The FINANCIAL — Sanofi and Regeneron Pharmaceuticals, Inc. announced on September 1 that in a new pooled analysis of heterozygous familial hypercholesterolemia (HeFH) patients included in the ODYSSEY clinical trial program, Praluent (alirocumab) significantly reduced bad cholesterol, known as low-density lipoprotein cholesterol (LDL-C).
This analysis included 1,257 HeFH patients, the largest group of HeFH patients ever studied in a Phase 3 program. At week 24, when the primary efficacy endpoint was assessed, patients treated with Praluent had an average 56 percent greater reduction in LDL-C compared to placebo (p<0.0001) in both arms.1 Reductions were observed as early as week 4 and were maintained for the duration of therapy, until week 78, according to Sanofi.

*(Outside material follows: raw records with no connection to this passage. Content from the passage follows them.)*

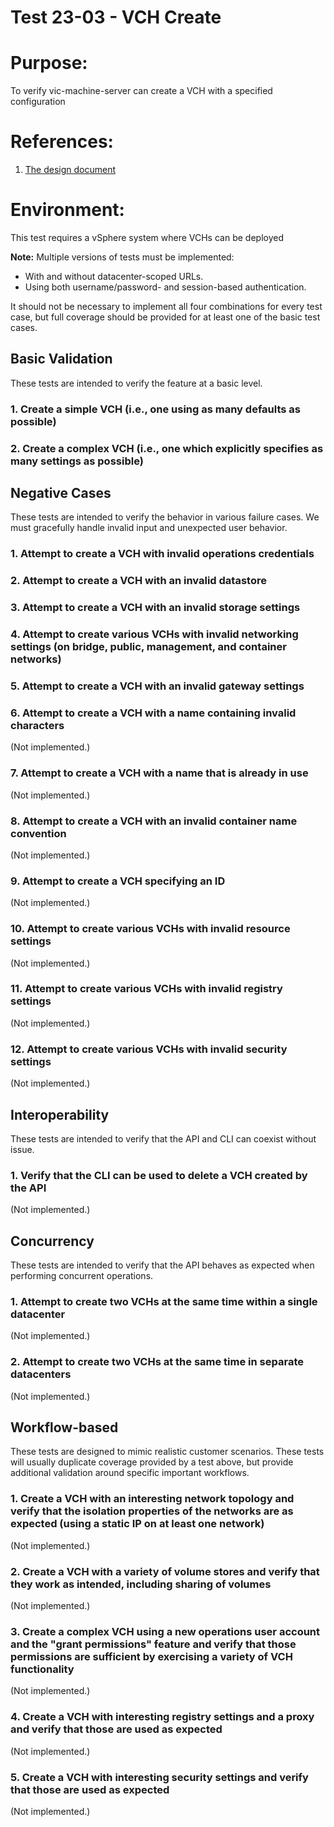 Test 23-03 - VCH Create
=======

# Purpose:
To verify vic-machine-server can create a VCH with a specified configuration

# References:
1. [The design document](../../../doc/design/vic-machine/service.md)

# Environment:
This test requires a vSphere system where VCHs can be deployed

**Note:** Multiple versions of tests must be implemented:
 * With and without datacenter-scoped URLs.
 * Using both username/password- and session-based authentication.

It should not be necessary to implement all four combinations for every test case, but full coverage should be provided for at least one of the basic test cases.


Basic Validation
----------------

These tests are intended to verify the feature at a basic level.

###  1. Create a simple VCH (i.e., one using as many defaults as possible)

###  2. Create a complex VCH (i.e., one which explicitly specifies as many settings as possible)


Negative Cases
--------------

These tests are intended to verify the behavior in various failure cases. We must gracefully handle invalid input and unexpected user behavior.

###  1. Attempt to create a VCH with invalid operations credentials

###  2. Attempt to create a VCH with an invalid datastore

###  3. Attempt to create a VCH with an invalid storage settings

###  4. Attempt to create various VCHs with invalid networking settings (on bridge, public, management, and container networks)

###  5. Attempt to create a VCH with an invalid gateway settings

###  6. Attempt to create a VCH with a name containing invalid characters

(Not implemented.)

###  7. Attempt to create a VCH with a name that is already in use

(Not implemented.)

###  8. Attempt to create a VCH with an invalid container name convention

(Not implemented.)

###  9. Attempt to create a VCH specifying an ID

(Not implemented.)

### 10. Attempt to create various VCHs with invalid resource settings

(Not implemented.)

### 11. Attempt to create various VCHs with invalid registry settings

(Not implemented.)

### 12. Attempt to create various VCHs with invalid security settings

(Not implemented.)


Interoperability
----------------

These tests are intended to verify that the API and CLI can coexist without issue.

###  1. Verify that the CLI can be used to delete a VCH created by the API

(Not implemented.)


Concurrency
-----------

These tests are intended to verify that the API behaves as expected when performing concurrent operations.

###  1. Attempt to create two VCHs at the same time within a single datacenter

(Not implemented.)

###  2. Attempt to create two VCHs at the same time in separate datacenters

(Not implemented.)


Workflow-based
--------------

These tests are designed to mimic realistic customer scenarios. These tests will usually duplicate coverage provided by a test above, but provide additional validation around specific important workflows.

###  1. Create a VCH with an interesting network topology and verify that the isolation properties of the networks are as expected (using a static IP on at least one network)

(Not implemented.)

###  2. Create a VCH with a variety of volume stores and verify that they work as intended, including sharing of volumes

(Not implemented.)

###  3. Create a complex VCH using a new operations user account and the "grant permissions" feature and verify that those permissions are sufficient by exercising a variety of VCH functionality

(Not implemented.)

###  4. Create a VCH with interesting registry settings and a proxy and verify that those are used as expected

(Not implemented.)

###  5. Create a VCH with interesting security settings and verify that those are used as expected

(Not implemented.)
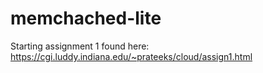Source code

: # memchached-lite
Starting assignment 1 found here: https://cgi.luddy.indiana.edu/~prateeks/cloud/assign1.html
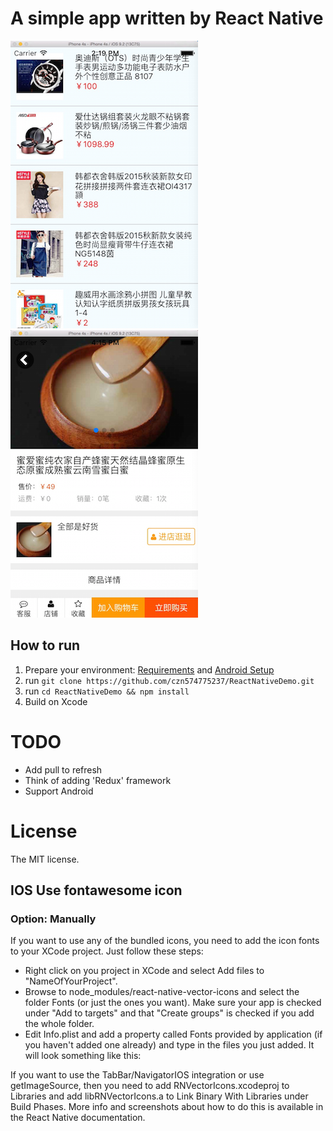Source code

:# A simple app written by React Native
![](https://raw.githubusercontent.com/czn574775237/ReactNativeDemo/master/asserts/dashboard.png)
![](https://raw.githubusercontent.com/czn574775237/ReactNativeDemo/master/asserts/goods-detail.png)

## How to run
1. Prepare your environment: [Requirements](http://facebook.github.io/react-native/docs/getting-started.html#requirements) and [Android Setup](http://facebook.github.io/react-native/docs/android-setup.html)
2. run `git clone https://github.com/czn574775237/ReactNativeDemo.git`
3. run `cd ReactNativeDemo && npm install`
4. Build on Xcode

# TODO
* Add pull to refresh
* Think of adding 'Redux' framework
* Support Android


# License
The MIT license.

## IOS Use fontawesome icon
### Option: Manually

If you want to use any of the bundled icons, you need to add the icon fonts to your XCode project. Just follow these steps:

* Right click on you project in XCode and select Add files to "NameOfYourProject".
* Browse to node_modules/react-native-vector-icons and select the folder Fonts (or just the ones you want). Make sure your app is checked under "Add to targets" and that "Create groups" is checked if you add the whole folder.
* Edit Info.plist and add a property called Fonts provided by application (if you haven't added one already) and type in the files you just added. It will look something like this:

If you want to use the TabBar/NavigatorIOS integration or use getImageSource, then you need to add RNVectorIcons.xcodeproj to Libraries and add libRNVectorIcons.a to Link Binary With Libraries under Build Phases. More info and screenshots about how to do this is available in the React Native documentation.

Results of this analysis were presented today at the ESC Congress 2015 in London, and the 78 week results from two of the four trials included in the analysis, ODYSSEY FH I and II, were concurrently published online in the European Heart Journal.
“Approximately 20 percent of HeFH patients achieve LDL-C less than 100 mg/dL with statins. In this analysis, up to 75 percent of patients who added Praluent to standard-of-care achieved their LDL-C goals by week 24,” said John J.P. Kastelein, M.D., Ph.D., FESC, Professor of Medicine, Department of Vascular Medicine, Academic Medical Center/University of Amsterdam, Amsterdam. “Both Praluent 75 mg and 150 mg significantly reduced LDL-C levels below 100 mg/dL and sustained these lower levels through 78 weeks, offering patients and their doctors a flexible approach to treatment, with adverse events comparable to placebo.”
Across the pooled analysis, the most common adverse events (occurring in at least 5 percent of patients in any Praluent group) were nasopharyngitis, injection site reaction, influenza, headache, upper respiratory tract infection, arthralgia, back pain, urinary tract infection, and myalgia.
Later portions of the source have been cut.